Für Neuanlagen ist dabei zusätzlich zu berücksichtigen, dass bereits seit dem EEG 2014 eine Zusammenfassung allein nach dieser „Auffangregelung“ ohnehin nicht mehr in Betracht kommt. Denn in § 9 Absatz 3 EEG 2014/2017 wird nur noch dasselbe Grundstück oder Gebäude genannt. Eine Zusammenfassung aufgrund der „unmittelbaren räumlichen Nähe“ sieht § 9 Absatz 3 EEG 2014/2017 dagegen nicht mehr vor. Dann käme es nach Auslegung der Clearingstelle EEG also allein darauf an, dass beide zusammenzufassenden Anlagen jeweils vollständig auf demselben Grundstück oder Gebäude errichtet sind. 

Anlagenzusammenfassung nach dem „Modul-Anlagenbegriff“

Im zweiten Teil des Votums beschäftigt sich die Clearingstelle EEG dann mit der Frage, ob unter Anwendung des „Modul-Anlagenbegriffs“ des EEG 2017 eine Zusammenfassung einzelner oder aller PV-Anlagen vorzunehmen ist. Interessant ist dabei, dass die Clearingstelle EEG letztlich zu annähernd denselben Ergebnissen kommt, wie nach dem BGH-Anlagenbegriff: So bestehen die PV-Anlagen des Anlagenbetreibers hiernach aus zahlreichen Einzelanlagen (jedes Modul = eine Anlage). Diese sind nach Ansicht der Clearingstelle EEG aber leistungsseitig zusammenzufassen, weil sie sich in unmittelbar räumlicher Nähe zueinander befinden und auf demselben Gebäude innerhalb von zwölf Kalendermonaten errichtet worden sind. Gleichzeitig sei die zweite PV-Anlage des Anlagenbetreibers mit der Anlage des benachbarten Dritten zusammenzufassen, weil diese Module wiederum auf demselben Grundstück belegen sind.

Bemerkenswert ist dabei allerdings, dass die Clearingstelle EEG sodann eine Verklammerung zu einer „fiktiven Gesamtanlage“ ablehnt.

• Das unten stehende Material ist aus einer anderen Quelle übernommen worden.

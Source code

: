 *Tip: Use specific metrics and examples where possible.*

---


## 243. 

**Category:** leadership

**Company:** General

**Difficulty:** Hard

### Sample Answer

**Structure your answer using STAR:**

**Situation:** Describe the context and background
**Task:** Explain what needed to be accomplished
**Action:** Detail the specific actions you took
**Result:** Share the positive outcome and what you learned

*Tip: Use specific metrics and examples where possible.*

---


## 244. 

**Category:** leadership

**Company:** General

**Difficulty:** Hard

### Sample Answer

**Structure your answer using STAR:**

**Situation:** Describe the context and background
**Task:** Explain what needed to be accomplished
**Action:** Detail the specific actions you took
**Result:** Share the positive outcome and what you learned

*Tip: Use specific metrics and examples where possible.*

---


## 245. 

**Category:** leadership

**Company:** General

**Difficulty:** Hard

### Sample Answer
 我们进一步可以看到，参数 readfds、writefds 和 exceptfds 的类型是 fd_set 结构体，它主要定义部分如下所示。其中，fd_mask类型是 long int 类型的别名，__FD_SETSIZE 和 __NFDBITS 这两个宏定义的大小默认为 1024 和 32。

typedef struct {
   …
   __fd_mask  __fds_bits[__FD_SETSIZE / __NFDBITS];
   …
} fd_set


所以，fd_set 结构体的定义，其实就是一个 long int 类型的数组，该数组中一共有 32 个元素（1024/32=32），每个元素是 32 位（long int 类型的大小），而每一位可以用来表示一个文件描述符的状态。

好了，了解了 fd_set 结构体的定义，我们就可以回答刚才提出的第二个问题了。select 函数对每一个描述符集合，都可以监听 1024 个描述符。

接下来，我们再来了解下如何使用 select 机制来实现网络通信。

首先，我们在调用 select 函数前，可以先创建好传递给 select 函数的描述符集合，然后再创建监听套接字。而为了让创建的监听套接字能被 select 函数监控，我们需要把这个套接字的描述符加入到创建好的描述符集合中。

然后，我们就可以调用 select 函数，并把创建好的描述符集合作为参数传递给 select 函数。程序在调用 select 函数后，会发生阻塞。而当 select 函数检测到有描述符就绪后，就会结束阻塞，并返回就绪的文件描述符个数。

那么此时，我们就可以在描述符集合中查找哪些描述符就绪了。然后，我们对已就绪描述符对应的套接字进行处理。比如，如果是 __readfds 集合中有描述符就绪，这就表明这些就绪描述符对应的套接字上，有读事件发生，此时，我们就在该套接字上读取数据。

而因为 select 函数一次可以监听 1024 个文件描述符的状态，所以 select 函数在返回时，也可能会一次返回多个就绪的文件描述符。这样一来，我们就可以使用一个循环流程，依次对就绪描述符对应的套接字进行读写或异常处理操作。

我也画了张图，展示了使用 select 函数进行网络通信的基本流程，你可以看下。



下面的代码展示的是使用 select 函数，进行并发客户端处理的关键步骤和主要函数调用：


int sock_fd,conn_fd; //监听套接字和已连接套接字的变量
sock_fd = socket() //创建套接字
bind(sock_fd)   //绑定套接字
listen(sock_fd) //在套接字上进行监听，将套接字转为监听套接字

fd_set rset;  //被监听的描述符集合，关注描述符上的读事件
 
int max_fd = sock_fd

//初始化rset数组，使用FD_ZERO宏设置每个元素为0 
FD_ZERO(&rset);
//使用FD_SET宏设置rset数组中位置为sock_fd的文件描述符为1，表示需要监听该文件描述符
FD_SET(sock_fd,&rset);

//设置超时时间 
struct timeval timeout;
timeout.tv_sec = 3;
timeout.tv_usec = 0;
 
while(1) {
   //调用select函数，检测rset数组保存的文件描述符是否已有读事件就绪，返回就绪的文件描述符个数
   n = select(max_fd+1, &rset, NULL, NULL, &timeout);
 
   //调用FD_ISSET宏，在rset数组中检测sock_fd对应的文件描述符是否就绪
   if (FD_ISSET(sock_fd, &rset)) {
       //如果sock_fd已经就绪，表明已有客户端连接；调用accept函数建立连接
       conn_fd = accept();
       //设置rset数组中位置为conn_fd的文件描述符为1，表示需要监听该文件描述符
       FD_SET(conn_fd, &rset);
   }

Dies begründet die Clearingstelle EEG damit, dass nach dem Wortlaut nur diejenigen Anlagen (Module) als eine Anlage gelten, die jeweils für sich genommen die jeweiligen Kriterien für eine Anlagenzusammenfassung erfüllen. Hierbei komme es eben auf die jeweilige Einzelanlage an und nicht auf die bereits zusammengefassten fiktiven Gesamtanlagen. Einer „Kettenzusammenfassung“ von Modulen, die für sich betrachtet eigentlich nicht zusammenzufassen wären, erteilt die Clearingstelle also eine Absage. Eine Zusammenfassung ist dann ausgeschlossen, selbst wenn die Module jeweils Teil einer fiktiven Gesamtanlage sind, die wiederum mit einer anderen fiktiven Gesamtanlage zusammenzufassen wäre.

Fazit 

Dem Votum der Clearingstelle EEG lag sicherlich ein spezieller Fall zu Grunde. Lesenswert ist es jedoch allemal, weil die Clearingstelle EEG sich einmal mehr sehr ausgiebig mit den Folgen des Solarkraftwerk-Urteil des BGH befasst und die Voraussetzungen einer Anlagenzusammenfassung in speziellen räumlichen Situationen näher ausbuchstabiert. Insbesondere die Ausführungen zur Kettenzusammenfassung und zu grundstücksübergreifenden Anlagen können dabei sicherlich auch in anderen Fällen zu mehr Rechtssicherheit beitragen.